DESCRIPTION OF THE TASK: Nothing outside the range below should be printed. Output exactly the lines from the line with "runner-recorded outcomes for" to the line with "threshold-boundary rows rather", both included.

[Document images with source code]

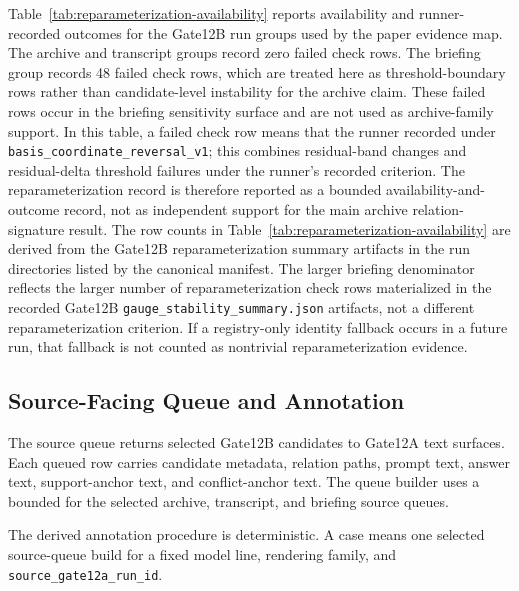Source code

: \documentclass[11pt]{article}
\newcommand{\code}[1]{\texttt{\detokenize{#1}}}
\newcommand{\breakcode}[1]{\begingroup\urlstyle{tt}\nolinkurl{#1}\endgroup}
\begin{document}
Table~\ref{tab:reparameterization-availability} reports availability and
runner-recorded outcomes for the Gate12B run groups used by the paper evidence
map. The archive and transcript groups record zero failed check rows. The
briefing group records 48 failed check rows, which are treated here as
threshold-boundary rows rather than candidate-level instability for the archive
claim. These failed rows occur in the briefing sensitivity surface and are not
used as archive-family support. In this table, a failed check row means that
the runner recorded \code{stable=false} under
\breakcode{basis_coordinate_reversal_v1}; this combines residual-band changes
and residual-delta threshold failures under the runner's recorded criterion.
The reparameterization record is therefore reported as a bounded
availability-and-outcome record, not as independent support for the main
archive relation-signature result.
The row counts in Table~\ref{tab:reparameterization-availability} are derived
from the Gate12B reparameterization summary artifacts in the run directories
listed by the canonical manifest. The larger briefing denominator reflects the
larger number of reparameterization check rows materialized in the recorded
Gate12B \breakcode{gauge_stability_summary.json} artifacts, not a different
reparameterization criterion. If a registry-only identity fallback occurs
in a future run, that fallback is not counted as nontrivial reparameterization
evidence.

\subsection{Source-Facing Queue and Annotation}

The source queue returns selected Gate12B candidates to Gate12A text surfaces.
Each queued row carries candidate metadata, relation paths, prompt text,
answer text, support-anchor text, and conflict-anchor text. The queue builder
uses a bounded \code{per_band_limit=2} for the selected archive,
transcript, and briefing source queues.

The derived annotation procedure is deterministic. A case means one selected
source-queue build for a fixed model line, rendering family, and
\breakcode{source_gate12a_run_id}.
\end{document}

==

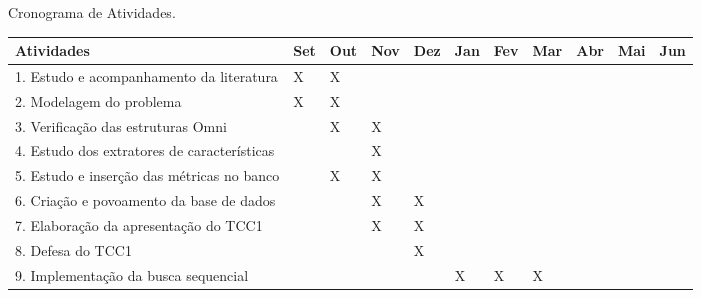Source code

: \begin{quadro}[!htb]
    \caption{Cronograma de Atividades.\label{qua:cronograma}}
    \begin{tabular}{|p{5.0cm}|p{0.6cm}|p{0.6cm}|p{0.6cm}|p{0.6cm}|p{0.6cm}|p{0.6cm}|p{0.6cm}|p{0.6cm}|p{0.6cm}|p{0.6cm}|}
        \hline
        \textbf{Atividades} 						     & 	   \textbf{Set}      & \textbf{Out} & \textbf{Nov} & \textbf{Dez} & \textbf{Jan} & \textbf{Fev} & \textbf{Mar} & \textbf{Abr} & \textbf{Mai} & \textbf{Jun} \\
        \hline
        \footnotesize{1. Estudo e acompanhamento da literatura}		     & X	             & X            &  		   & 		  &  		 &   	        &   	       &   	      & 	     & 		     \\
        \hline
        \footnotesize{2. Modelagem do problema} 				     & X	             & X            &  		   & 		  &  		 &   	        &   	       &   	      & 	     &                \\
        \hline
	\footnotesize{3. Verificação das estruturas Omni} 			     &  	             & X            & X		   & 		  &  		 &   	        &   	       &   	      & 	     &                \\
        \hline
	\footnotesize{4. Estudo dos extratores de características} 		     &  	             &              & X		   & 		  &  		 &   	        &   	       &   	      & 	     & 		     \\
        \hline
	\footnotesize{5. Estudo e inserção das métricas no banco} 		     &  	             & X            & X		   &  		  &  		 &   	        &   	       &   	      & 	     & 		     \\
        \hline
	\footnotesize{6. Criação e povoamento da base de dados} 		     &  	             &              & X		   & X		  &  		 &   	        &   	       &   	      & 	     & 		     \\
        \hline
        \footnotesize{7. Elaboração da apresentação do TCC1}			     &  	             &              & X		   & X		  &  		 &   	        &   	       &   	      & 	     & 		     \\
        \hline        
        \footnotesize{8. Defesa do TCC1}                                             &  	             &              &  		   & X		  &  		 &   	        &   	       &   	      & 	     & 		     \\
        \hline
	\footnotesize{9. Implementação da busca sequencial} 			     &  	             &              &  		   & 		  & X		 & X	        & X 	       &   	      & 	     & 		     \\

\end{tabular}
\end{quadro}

TASK RESPONSE:
runner-recorded outcomes for the Gate12B run groups used by the paper evidence
map. The archive and transcript groups record zero failed check rows. The
briefing group records 48 failed check rows, which are treated here as
threshold-boundary rows rather than candidate-level instability for the archive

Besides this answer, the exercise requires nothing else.